Support for RSD Patients, Reflex Sympathetic Dystrophy Syndrome
There are many accidents that can occur in our lives. Often times, we are able to bounce back from these different kinds of accidents with little ill effect. Those who suffer from reflex sympathetic dystrophy syndrome (RSD), there is one accident that has changed their lives forever, making bouncing back from later accidents almost impossible. For Colleen Westra, age 52, a car accident in 2003 serves as one such accident. An article in Kalamazoo Living featured a story of Westra’s battle with reflex dystrophy and how she now uses her own struggles to offer support for those who also suffer from reflex sympathetic dystrophy syndrome.
Though unaware of her condition immediately following the accident, Westra currently suffers from RSD as a direct result of the accident. It is difficult to revisit an accident case with late diagnosis of such conditions and Westra, like many of those who suffer from dystrophy related conditions and particularly reflex sympathetic dystrophy syndrome, finds herself at a loss for support with the many medical bills, treatments and managing daily life with the condition itself.
About RSD (Reflex Sympathetic Dystrophy Syndrome)

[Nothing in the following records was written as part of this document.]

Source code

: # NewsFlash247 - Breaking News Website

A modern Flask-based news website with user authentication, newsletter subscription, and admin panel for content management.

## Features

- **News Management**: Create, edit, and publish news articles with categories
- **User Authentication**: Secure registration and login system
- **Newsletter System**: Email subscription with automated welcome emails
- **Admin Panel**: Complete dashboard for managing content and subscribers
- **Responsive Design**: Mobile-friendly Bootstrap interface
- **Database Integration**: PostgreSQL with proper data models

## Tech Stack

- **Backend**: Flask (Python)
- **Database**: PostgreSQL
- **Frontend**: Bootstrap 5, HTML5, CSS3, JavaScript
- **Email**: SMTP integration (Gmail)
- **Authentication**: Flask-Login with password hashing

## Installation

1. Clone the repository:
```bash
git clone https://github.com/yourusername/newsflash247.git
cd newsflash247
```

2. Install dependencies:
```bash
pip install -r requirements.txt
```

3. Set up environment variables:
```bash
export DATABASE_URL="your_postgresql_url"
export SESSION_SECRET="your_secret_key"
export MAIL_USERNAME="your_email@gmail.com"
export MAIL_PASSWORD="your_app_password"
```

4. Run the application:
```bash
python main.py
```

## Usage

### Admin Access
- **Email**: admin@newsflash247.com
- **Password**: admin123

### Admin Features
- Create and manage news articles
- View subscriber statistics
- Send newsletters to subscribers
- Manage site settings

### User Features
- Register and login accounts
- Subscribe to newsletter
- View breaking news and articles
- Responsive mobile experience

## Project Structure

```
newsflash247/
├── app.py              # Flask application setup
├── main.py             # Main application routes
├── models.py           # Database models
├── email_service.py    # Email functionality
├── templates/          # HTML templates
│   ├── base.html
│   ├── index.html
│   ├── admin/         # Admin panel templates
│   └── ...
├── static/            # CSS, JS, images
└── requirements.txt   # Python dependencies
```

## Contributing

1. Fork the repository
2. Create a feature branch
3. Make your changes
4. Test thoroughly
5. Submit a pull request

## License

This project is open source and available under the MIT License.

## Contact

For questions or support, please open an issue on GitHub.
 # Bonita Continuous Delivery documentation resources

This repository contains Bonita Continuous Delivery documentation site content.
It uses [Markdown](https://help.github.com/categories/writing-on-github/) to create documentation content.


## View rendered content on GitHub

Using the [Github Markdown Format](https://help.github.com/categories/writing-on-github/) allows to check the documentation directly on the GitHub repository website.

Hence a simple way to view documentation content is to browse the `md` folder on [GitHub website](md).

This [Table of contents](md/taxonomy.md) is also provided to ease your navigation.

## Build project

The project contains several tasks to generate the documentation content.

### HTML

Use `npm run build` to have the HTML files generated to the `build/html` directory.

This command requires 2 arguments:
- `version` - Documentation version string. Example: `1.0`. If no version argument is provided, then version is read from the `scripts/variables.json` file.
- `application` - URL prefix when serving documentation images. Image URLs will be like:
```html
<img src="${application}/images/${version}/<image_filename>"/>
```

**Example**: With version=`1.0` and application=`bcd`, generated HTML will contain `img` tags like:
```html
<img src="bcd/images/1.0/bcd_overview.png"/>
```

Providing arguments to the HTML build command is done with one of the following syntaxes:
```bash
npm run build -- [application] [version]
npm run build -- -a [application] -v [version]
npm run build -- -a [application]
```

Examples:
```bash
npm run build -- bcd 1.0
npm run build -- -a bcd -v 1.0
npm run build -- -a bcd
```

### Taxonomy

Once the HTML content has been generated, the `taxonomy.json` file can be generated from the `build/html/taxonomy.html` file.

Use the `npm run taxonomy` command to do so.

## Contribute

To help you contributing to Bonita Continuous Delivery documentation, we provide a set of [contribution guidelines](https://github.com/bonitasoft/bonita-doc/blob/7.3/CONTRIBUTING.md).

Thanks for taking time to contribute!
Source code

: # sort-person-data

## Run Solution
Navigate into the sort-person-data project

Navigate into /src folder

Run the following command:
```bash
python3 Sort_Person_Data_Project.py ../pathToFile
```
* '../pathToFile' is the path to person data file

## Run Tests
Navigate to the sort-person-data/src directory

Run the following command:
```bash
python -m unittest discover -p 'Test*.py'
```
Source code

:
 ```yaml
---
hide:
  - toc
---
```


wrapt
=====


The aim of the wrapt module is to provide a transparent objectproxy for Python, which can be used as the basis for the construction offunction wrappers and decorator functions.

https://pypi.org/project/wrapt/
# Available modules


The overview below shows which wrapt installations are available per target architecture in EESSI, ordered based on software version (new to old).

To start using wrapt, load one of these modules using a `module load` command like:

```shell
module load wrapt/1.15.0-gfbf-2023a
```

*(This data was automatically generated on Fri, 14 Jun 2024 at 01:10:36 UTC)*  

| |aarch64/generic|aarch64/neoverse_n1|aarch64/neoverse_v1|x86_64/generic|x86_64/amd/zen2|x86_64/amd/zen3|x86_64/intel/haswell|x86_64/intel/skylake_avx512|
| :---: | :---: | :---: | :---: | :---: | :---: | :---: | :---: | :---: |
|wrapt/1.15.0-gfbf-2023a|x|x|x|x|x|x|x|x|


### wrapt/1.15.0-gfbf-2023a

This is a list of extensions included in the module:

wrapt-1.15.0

Dr. Matthew Kuiper, a osteopathic physician working in the Kalamazoo area, describes the neurological aspect of this form of reflex dystrophy as a case where the nerves become hyperactive and are rewired for no apparent reason. This causes patients like Westra to be on disability, unable to work, and with the constant need for treatment and medicine whereas before the accident she was making a 6-figure salary as a traveling nurse.
Diagnosing Difficulties with Dystrophy
It is difficult to diagnose RSD even with modern medical techniques. Kuiper describes it as a tricky “diagnosis of exclusion” lacking easy medical tests to rely on. The tragic thing about the difficulty in diagnosing this condition is that early detection can greatly increase the chance of completely curing the condition but for people like Westra, who was not diagnosed until it was too late, the condition can become a life long struggle.
Knowing firsthand the difficulties of suffering from RSD, Westra has founded a local area support group for those who suffer with reflex dystrophy. This support group has made a great impact on several members of their community and has helped raise awareness to help people detect this condition early and also help them to get the legal assistance they need when this condition results from an accident like Westra.